Mind the gap: A case study of TransLink’s legislation and the non-implementation of the Vehicle Levy in 2001

Date created: 
Regional planning
Transportation finance
Public policy
Multi-level governance
Urban politics.

The Greater Vancouver metropolitan region has developed a long history of regional collaboration among local municipalities. The 1990s marked a period of highly collaborative intergovernmental planning, which - with the support of the provincial government - resulted in the creation of TransLink, a regional transportation agency that manages major roads, bridges and public transit in the Greater Vancouver metropolitan area. This thesis investigates the provincial government’s decision to not allow TransLink to implement a vehicle levy in 2001. The research uses qualitative methods to examine this decision and the motivating factors that contributed to the provincial government’s approach to regional transportation in the late 1990s and early 2000s.

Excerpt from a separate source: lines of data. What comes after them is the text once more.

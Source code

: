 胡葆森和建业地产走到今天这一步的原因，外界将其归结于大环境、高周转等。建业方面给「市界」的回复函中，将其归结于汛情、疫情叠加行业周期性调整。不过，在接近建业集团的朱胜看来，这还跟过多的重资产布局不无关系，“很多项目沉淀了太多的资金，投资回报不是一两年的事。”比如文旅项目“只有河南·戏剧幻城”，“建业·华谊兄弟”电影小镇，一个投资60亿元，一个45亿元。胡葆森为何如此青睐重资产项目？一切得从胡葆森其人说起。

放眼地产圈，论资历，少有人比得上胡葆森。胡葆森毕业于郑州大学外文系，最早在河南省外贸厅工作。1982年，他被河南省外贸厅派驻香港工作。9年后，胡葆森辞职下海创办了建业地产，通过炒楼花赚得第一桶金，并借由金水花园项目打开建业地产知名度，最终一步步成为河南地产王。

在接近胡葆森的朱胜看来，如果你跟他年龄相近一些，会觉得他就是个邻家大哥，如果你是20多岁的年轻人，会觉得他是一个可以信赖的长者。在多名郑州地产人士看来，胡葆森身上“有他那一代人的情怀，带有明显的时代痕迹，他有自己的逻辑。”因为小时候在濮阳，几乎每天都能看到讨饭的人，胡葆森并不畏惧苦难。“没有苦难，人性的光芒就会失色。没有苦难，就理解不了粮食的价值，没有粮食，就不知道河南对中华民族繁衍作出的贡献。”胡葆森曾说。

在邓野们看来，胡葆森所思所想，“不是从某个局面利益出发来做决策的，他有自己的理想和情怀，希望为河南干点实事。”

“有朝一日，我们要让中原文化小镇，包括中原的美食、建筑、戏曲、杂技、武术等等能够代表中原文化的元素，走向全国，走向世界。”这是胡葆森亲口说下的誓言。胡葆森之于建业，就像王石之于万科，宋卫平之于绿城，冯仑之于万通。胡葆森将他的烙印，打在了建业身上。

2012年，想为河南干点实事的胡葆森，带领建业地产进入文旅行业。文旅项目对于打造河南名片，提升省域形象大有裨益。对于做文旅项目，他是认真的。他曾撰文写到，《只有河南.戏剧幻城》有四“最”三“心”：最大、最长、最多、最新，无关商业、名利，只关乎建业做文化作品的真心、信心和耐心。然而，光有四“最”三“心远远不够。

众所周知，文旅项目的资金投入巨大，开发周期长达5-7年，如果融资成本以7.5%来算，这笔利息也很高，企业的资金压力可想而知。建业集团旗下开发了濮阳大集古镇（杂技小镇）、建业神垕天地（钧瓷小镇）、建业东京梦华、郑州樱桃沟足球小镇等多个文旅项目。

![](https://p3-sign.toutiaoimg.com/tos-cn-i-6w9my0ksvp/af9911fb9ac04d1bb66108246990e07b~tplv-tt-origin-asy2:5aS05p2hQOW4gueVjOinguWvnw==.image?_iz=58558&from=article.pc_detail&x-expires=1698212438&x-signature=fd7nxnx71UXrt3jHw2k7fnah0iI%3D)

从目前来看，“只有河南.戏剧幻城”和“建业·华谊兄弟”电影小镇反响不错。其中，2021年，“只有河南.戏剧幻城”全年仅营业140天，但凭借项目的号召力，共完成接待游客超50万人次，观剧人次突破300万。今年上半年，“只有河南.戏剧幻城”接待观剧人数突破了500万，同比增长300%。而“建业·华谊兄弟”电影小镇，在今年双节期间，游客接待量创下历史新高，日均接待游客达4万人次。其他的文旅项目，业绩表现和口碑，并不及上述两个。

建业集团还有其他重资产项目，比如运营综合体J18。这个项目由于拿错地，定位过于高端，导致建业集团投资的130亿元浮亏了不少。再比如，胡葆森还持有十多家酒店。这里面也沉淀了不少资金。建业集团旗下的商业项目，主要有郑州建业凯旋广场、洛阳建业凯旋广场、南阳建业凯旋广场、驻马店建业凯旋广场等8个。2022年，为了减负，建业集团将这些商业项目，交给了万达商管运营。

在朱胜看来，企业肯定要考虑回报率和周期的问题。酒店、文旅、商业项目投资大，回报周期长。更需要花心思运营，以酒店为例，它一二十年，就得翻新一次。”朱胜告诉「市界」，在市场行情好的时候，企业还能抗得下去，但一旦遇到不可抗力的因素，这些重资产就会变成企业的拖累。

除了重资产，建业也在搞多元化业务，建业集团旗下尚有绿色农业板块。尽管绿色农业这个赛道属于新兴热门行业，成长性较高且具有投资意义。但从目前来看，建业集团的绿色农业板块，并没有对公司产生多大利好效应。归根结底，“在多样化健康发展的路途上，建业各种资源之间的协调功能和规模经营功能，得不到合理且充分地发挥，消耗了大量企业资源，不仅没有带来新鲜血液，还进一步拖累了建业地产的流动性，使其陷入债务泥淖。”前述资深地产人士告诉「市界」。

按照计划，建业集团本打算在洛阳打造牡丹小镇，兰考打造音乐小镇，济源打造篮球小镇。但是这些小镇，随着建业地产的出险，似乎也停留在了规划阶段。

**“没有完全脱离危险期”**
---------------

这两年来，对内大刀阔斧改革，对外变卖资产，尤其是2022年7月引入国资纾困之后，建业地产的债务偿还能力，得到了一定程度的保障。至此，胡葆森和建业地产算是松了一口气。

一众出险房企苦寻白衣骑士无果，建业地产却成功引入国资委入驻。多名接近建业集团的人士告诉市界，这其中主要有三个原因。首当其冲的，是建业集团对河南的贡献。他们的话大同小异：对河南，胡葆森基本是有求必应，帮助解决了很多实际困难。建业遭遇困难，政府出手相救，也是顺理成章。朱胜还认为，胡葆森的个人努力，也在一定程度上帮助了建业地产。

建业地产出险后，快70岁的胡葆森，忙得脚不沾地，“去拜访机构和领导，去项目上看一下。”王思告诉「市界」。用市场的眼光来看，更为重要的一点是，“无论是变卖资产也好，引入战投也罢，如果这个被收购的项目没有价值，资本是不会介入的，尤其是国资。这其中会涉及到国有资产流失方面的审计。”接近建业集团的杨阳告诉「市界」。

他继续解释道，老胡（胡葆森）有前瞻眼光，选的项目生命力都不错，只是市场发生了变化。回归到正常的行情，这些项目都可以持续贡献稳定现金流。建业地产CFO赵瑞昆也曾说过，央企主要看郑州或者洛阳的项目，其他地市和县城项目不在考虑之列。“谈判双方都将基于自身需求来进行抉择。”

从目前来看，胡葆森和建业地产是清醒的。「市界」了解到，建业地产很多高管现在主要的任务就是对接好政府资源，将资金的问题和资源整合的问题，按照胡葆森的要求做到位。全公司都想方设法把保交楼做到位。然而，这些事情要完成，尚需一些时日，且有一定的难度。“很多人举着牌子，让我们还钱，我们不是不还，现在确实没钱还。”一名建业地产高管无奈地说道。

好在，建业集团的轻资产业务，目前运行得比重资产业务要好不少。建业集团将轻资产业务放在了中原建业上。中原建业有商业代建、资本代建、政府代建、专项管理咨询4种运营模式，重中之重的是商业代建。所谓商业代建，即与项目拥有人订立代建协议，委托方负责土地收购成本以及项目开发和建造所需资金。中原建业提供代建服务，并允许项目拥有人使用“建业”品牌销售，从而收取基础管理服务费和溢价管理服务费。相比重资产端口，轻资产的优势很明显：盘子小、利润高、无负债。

The findings are that technical, organizational, and political factors influenced the provincial government’s vehicle levy decision. This thesis reveals how the provincial government’s political considerations were embedded within a series of events that framed the vehicle levy as a contentious issue. TransLink’s approach to the vehicle levy sparked public concern about fairness and equity, which led to cascading political problems and a lack of regional consensus, which thus resulted in the provincial government’s non-implementation of the levy.

Document type: 
Graduating extended essay / Research project
This thesis may be printed or downloaded for non-commercial research and scholarly purposes. Copyright remains with the author.
Senior supervisor: 
Anthony Perl
Arts & Social Sciences: Urban Studies Program
Thesis type: 
(Research Project) M.Urb.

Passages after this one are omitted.